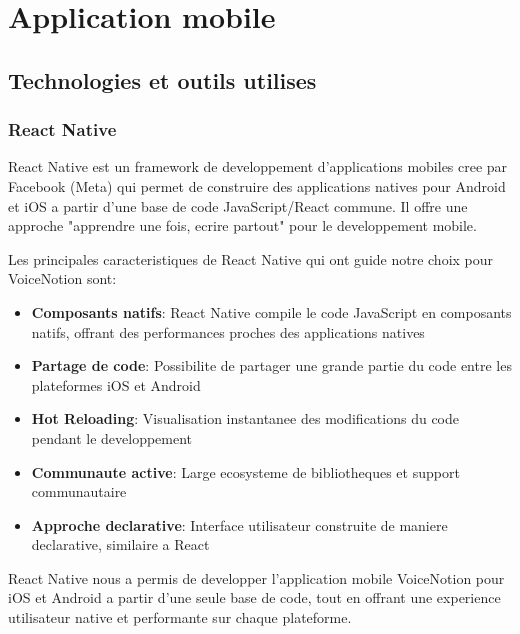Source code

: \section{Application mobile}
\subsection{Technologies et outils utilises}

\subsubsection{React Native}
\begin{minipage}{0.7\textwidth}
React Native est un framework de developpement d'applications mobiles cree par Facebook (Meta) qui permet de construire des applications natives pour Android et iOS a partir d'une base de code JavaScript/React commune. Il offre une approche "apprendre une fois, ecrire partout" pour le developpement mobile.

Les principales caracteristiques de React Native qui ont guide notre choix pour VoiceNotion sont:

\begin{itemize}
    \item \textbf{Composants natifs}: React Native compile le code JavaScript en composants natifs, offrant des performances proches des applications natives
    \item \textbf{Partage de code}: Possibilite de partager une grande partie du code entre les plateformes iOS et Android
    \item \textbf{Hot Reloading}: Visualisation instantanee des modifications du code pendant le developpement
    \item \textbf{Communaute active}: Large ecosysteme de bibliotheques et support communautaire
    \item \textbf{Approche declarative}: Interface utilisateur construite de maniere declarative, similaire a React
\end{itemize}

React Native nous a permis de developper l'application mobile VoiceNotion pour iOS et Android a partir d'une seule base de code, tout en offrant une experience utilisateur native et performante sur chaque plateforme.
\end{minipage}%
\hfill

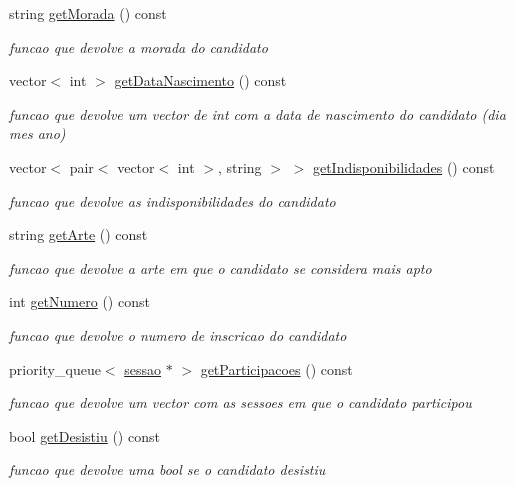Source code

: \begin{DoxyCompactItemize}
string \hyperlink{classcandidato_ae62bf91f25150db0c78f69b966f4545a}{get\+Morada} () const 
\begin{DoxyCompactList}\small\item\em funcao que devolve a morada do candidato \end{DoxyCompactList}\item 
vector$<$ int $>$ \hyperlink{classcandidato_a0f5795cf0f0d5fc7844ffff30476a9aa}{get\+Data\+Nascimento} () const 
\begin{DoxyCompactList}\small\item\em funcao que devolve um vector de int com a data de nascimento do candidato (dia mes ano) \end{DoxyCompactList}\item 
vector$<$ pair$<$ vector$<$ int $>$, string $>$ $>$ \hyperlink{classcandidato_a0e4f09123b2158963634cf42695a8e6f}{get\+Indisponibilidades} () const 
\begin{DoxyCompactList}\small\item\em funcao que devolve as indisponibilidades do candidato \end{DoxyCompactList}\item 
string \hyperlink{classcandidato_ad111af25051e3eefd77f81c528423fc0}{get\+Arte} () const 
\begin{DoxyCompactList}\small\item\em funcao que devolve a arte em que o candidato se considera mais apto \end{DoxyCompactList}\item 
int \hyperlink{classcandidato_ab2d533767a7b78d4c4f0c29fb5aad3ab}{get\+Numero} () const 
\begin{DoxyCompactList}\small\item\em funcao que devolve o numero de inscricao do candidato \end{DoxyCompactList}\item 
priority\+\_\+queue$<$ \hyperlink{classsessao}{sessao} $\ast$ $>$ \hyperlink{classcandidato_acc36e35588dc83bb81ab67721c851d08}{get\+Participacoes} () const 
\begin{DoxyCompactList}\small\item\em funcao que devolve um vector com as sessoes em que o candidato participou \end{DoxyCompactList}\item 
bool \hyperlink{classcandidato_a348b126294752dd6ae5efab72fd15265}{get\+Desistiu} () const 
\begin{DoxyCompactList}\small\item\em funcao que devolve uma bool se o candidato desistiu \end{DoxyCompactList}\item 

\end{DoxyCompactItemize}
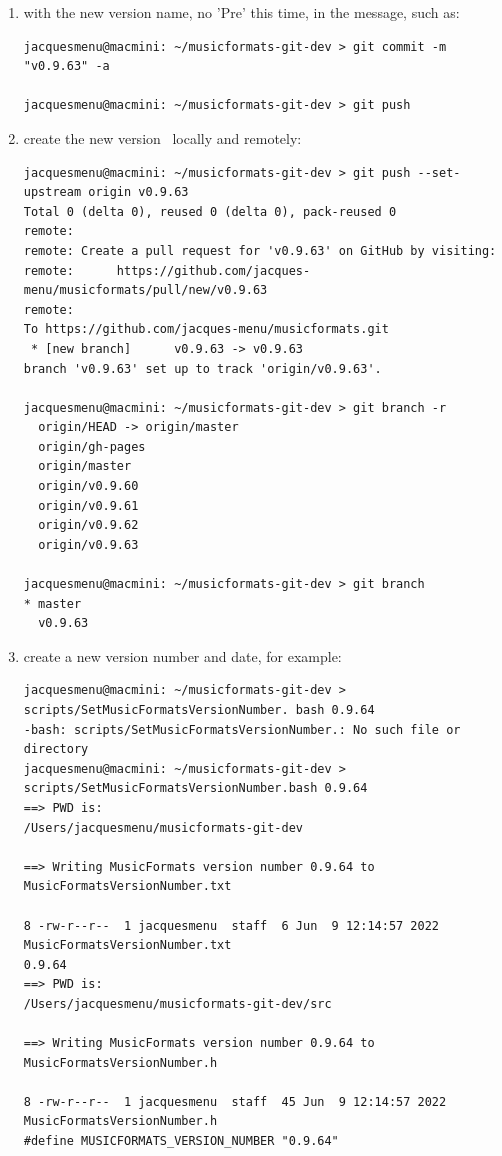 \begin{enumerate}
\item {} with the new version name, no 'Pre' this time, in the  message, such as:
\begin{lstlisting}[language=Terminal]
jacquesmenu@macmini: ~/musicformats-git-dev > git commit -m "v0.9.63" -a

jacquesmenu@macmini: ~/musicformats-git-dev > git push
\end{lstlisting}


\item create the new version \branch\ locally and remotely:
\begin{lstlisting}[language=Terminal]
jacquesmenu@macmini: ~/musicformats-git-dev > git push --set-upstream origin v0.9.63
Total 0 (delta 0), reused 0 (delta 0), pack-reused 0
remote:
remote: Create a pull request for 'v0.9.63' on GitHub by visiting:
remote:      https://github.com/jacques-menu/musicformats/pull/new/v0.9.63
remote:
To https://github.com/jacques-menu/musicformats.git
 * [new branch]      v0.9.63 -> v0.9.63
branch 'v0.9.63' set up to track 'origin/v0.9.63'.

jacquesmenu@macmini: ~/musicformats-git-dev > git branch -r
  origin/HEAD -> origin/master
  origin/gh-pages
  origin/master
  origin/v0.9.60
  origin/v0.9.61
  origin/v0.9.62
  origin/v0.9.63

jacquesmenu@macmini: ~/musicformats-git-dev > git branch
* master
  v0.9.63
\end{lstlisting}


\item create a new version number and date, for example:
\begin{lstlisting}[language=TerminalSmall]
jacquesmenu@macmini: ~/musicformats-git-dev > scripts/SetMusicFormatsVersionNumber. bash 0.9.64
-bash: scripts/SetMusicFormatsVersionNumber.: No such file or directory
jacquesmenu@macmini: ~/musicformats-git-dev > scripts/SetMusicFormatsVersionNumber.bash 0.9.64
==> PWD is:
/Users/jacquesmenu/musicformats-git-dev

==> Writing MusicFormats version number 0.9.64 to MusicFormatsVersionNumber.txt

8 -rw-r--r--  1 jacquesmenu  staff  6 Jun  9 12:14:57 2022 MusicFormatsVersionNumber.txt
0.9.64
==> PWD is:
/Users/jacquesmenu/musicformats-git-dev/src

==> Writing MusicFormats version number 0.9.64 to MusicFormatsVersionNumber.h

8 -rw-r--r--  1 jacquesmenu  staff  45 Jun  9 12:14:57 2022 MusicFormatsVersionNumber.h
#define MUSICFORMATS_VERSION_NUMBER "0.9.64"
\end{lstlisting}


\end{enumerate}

=======

## Exercise objective:
Every line of the records above should be copied exactly, while the pictures are left behind.

## Output for this task:
Source code

: \section{Application mobile}
\subsection{Technologies et outils utilises}

\subsubsection{React Native}
\begin{minipage}{0.7\textwidth}
React Native est un framework de developpement d'applications mobiles cree par Facebook (Meta) qui permet de construire des applications natives pour Android et iOS a partir d'une base de code JavaScript/React commune. Il offre une approche "apprendre une fois, ecrire partout" pour le developpement mobile.

Les principales caracteristiques de React Native qui ont guide notre choix pour VoiceNotion sont:

\begin{itemize}
    \item \textbf{Composants natifs}: React Native compile le code JavaScript en composants natifs, offrant des performances proches des applications natives
    \item \textbf{Partage de code}: Possibilite de partager une grande partie du code entre les plateformes iOS et Android
    \item \textbf{Hot Reloading}: Visualisation instantanee des modifications du code pendant le developpement
    \item \textbf{Communaute active}: Large ecosysteme de bibliotheques et support communautaire
    \item \textbf{Approche declarative}: Interface utilisateur construite de maniere declarative, similaire a React
\end{itemize}

React Native nous a permis de developper l'application mobile VoiceNotion pour iOS et Android a partir d'une seule base de code, tout en offrant une experience utilisateur native et performante sur chaque plateforme.
\end{minipage}%
\hfill

Source code

: \begin{DoxyCompactItemize}
string \hyperlink{classcandidato_ae62bf91f25150db0c78f69b966f4545a}{get\+Morada} () const 
\begin{DoxyCompactList}\small\item\em funcao que devolve a morada do candidato \end{DoxyCompactList}\item 
vector$<$ int $>$ \hyperlink{classcandidato_a0f5795cf0f0d5fc7844ffff30476a9aa}{get\+Data\+Nascimento} () const 
\begin{DoxyCompactList}\small\item\em funcao que devolve um vector de int com a data de nascimento do candidato (dia mes ano) \end{DoxyCompactList}\item 
vector$<$ pair$<$ vector$<$ int $>$, string $>$ $>$ \hyperlink{classcandidato_a0e4f09123b2158963634cf42695a8e6f}{get\+Indisponibilidades} () const 
\begin{DoxyCompactList}\small\item\em funcao que devolve as indisponibilidades do candidato \end{DoxyCompactList}\item 
string \hyperlink{classcandidato_ad111af25051e3eefd77f81c528423fc0}{get\+Arte} () const 
\begin{DoxyCompactList}\small\item\em funcao que devolve a arte em que o candidato se considera mais apto \end{DoxyCompactList}\item 
int \hyperlink{classcandidato_ab2d533767a7b78d4c4f0c29fb5aad3ab}{get\+Numero} () const 
\begin{DoxyCompactList}\small\item\em funcao que devolve o numero de inscricao do candidato \end{DoxyCompactList}\item 
priority\+\_\+queue$<$ \hyperlink{classsessao}{sessao} $\ast$ $>$ \hyperlink{classcandidato_acc36e35588dc83bb81ab67721c851d08}{get\+Participacoes} () const 
\begin{DoxyCompactList}\small\item\em funcao que devolve um vector com as sessoes em que o candidato participou \end{DoxyCompactList}\item 
bool \hyperlink{classcandidato_a348b126294752dd6ae5efab72fd15265}{get\+Desistiu} () const 
\begin{DoxyCompactList}\small\item\em funcao que devolve uma bool se o candidato desistiu \end{DoxyCompactList}\item 

\end{DoxyCompactItemize}
 \begin{enumerate}
\item {} with the new version name, no 'Pre' this time, in the  message, such as:
\begin{lstlisting}[language=Terminal]
jacquesmenu@macmini: ~/musicformats-git-dev > git commit -m "v0.9.63" -a

jacquesmenu@macmini: ~/musicformats-git-dev > git push
\end{lstlisting}


\item create the new version \branch\ locally and remotely:
\begin{lstlisting}[language=Terminal]
jacquesmenu@macmini: ~/musicformats-git-dev > git push --set-upstream origin v0.9.63
Total 0 (delta 0), reused 0 (delta 0), pack-reused 0
remote:
remote: Create a pull request for 'v0.9.63' on GitHub by visiting:
remote:      https://github.com/jacques-menu/musicformats/pull/new/v0.9.63
remote:
To https://github.com/jacques-menu/musicformats.git
 * [new branch]      v0.9.63 -> v0.9.63
branch 'v0.9.63' set up to track 'origin/v0.9.63'.

jacquesmenu@macmini: ~/musicformats-git-dev > git branch -r
  origin/HEAD -> origin/master
  origin/gh-pages
  origin/master
  origin/v0.9.60
  origin/v0.9.61
  origin/v0.9.62
  origin/v0.9.63

jacquesmenu@macmini: ~/musicformats-git-dev > git branch
* master
  v0.9.63
\end{lstlisting}


\item create a new version number and date, for example:
\begin{lstlisting}[language=TerminalSmall]
jacquesmenu@macmini: ~/musicformats-git-dev > scripts/SetMusicFormatsVersionNumber. bash 0.9.64
-bash: scripts/SetMusicFormatsVersionNumber.: No such file or directory
jacquesmenu@macmini: ~/musicformats-git-dev > scripts/SetMusicFormatsVersionNumber.bash 0.9.64
==> PWD is:
/Users/jacquesmenu/musicformats-git-dev

==> Writing MusicFormats version number 0.9.64 to MusicFormatsVersionNumber.txt

8 -rw-r--r--  1 jacquesmenu  staff  6 Jun  9 12:14:57 2022 MusicFormatsVersionNumber.txt
0.9.64
==> PWD is:
/Users/jacquesmenu/musicformats-git-dev/src

==> Writing MusicFormats version number 0.9.64 to MusicFormatsVersionNumber.h

8 -rw-r--r--  1 jacquesmenu  staff  45 Jun  9 12:14:57 2022 MusicFormatsVersionNumber.h
#define MUSICFORMATS_VERSION_NUMBER "0.9.64"
\end{lstlisting}


\end{enumerate}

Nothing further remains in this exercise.